> [Task brief]: Below is a block of records; repeat each one exactly.

################

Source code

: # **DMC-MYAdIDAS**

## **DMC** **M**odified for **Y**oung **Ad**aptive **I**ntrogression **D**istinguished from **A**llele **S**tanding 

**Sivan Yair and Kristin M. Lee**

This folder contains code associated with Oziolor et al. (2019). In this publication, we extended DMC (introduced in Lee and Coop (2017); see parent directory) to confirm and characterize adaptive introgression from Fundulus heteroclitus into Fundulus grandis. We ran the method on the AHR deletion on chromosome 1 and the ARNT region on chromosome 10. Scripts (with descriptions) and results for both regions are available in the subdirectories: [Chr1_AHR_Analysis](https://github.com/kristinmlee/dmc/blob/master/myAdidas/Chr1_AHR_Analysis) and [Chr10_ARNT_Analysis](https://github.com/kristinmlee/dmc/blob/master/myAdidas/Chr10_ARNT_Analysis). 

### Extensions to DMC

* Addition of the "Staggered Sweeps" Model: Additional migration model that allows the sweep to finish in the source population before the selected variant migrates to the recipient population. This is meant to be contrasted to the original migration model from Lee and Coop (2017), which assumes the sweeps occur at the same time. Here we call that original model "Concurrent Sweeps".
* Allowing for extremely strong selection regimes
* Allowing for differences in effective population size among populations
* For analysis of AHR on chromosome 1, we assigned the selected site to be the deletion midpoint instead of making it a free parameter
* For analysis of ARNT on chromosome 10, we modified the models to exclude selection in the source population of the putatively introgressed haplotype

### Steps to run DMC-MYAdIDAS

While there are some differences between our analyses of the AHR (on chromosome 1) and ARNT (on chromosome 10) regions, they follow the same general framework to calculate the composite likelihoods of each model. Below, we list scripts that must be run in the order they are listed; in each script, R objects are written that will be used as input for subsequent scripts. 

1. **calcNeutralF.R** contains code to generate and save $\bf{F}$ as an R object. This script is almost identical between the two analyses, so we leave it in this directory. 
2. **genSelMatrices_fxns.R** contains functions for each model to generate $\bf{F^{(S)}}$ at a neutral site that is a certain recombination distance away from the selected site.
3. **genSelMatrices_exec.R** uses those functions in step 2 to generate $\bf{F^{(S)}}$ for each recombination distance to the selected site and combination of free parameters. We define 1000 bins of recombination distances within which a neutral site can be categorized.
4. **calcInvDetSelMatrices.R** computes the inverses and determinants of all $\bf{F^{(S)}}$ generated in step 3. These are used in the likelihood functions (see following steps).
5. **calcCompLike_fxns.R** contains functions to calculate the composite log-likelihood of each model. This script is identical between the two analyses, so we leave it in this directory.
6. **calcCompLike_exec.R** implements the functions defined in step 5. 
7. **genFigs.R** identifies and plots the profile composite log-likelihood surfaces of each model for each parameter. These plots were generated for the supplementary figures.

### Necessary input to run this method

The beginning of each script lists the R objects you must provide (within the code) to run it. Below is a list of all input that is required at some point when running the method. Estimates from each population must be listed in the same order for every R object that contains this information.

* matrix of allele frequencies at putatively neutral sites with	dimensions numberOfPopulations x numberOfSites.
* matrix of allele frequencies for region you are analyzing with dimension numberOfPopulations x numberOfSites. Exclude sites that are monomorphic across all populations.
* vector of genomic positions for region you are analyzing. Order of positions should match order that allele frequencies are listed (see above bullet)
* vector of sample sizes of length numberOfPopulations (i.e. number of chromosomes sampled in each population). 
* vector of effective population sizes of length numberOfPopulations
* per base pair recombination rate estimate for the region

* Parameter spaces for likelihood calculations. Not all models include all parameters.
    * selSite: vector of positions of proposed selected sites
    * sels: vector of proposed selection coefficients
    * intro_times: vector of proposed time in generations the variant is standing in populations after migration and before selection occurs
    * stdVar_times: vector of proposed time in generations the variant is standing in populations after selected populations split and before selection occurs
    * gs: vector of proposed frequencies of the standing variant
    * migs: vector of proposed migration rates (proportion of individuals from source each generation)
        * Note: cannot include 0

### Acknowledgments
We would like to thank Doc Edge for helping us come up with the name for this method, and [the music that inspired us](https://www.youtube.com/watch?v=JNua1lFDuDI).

################

> [Response for this exercise]:
Source code

: # **DMC-MYAdIDAS**

## **DMC** **M**odified for **Y**oung **Ad**aptive **I**ntrogression **D**istinguished from **A**llele **S**tanding 

**Sivan Yair and Kristin M. Lee**

This folder contains code associated with Oziolor et al. (2019). In this publication, we extended DMC (introduced in Lee and Coop (2017); see parent directory) to confirm and characterize adaptive introgression from Fundulus heteroclitus into Fundulus grandis. We ran the method on the AHR deletion on chromosome 1 and the ARNT region on chromosome 10. Scripts (with descriptions) and results for both regions are available in the subdirectories: [Chr1_AHR_Analysis](https://github.com/kristinmlee/dmc/blob/master/myAdidas/Chr1_AHR_Analysis) and [Chr10_ARNT_Analysis](https://github.com/kristinmlee/dmc/blob/master/myAdidas/Chr10_ARNT_Analysis). 

### Extensions to DMC

* Addition of the "Staggered Sweeps" Model: Additional migration model that allows the sweep to finish in the source population before the selected variant migrates to the recipient population. This is meant to be contrasted to the original migration model from Lee and Coop (2017), which assumes the sweeps occur at the same time. Here we call that original model "Concurrent Sweeps".
* Allowing for extremely strong selection regimes
* Allowing for differences in effective population size among populations
* For analysis of AHR on chromosome 1, we assigned the selected site to be the deletion midpoint instead of making it a free parameter
* For analysis of ARNT on chromosome 10, we modified the models to exclude selection in the source population of the putatively introgressed haplotype

### Steps to run DMC-MYAdIDAS

While there are some differences between our analyses of the AHR (on chromosome 1) and ARNT (on chromosome 10) regions, they follow the same general framework to calculate the composite likelihoods of each model. Below, we list scripts that must be run in the order they are listed; in each script, R objects are written that will be used as input for subsequent scripts. 

1. **calcNeutralF.R** contains code to generate and save $\bf{F}$ as an R object. This script is almost identical between the two analyses, so we leave it in this directory. 
2. **genSelMatrices_fxns.R** contains functions for each model to generate $\bf{F^{(S)}}$ at a neutral site that is a certain recombination distance away from the selected site.
3. **genSelMatrices_exec.R** uses those functions in step 2 to generate $\bf{F^{(S)}}$ for each recombination distance to the selected site and combination of free parameters. We define 1000 bins of recombination distances within which a neutral site can be categorized.
4. **calcInvDetSelMatrices.R** computes the inverses and determinants of all $\bf{F^{(S)}}$ generated in step 3. These are used in the likelihood functions (see following steps).
5. **calcCompLike_fxns.R** contains functions to calculate the composite log-likelihood of each model. This script is identical between the two analyses, so we leave it in this directory.
6. **calcCompLike_exec.R** implements the functions defined in step 5. 
7. **genFigs.R** identifies and plots the profile composite log-likelihood surfaces of each model for each parameter. These plots were generated for the supplementary figures.

### Necessary input to run this method

The beginning of each script lists the R objects you must provide (within the code) to run it. Below is a list of all input that is required at some point when running the method. Estimates from each population must be listed in the same order for every R object that contains this information.

* matrix of allele frequencies at putatively neutral sites with	dimensions numberOfPopulations x numberOfSites.
* matrix of allele frequencies for region you are analyzing with dimension numberOfPopulations x numberOfSites. Exclude sites that are monomorphic across all populations.
* vector of genomic positions for region you are analyzing. Order of positions should match order that allele frequencies are listed (see above bullet)
* vector of sample sizes of length numberOfPopulations (i.e. number of chromosomes sampled in each population). 
* vector of effective population sizes of length numberOfPopulations
* per base pair recombination rate estimate for the region

* Parameter spaces for likelihood calculations. Not all models include all parameters.
    * selSite: vector of positions of proposed selected sites
    * sels: vector of proposed selection coefficients
    * intro_times: vector of proposed time in generations the variant is standing in populations after migration and before selection occurs
    * stdVar_times: vector of proposed time in generations the variant is standing in populations after selected populations split and before selection occurs
    * gs: vector of proposed frequencies of the standing variant
    * migs: vector of proposed migration rates (proportion of individuals from source each generation)
        * Note: cannot include 0

### Acknowledgments
We would like to thank Doc Edge for helping us come up with the name for this method, and [the music that inspired us](https://www.youtube.com/watch?v=JNua1lFDuDI).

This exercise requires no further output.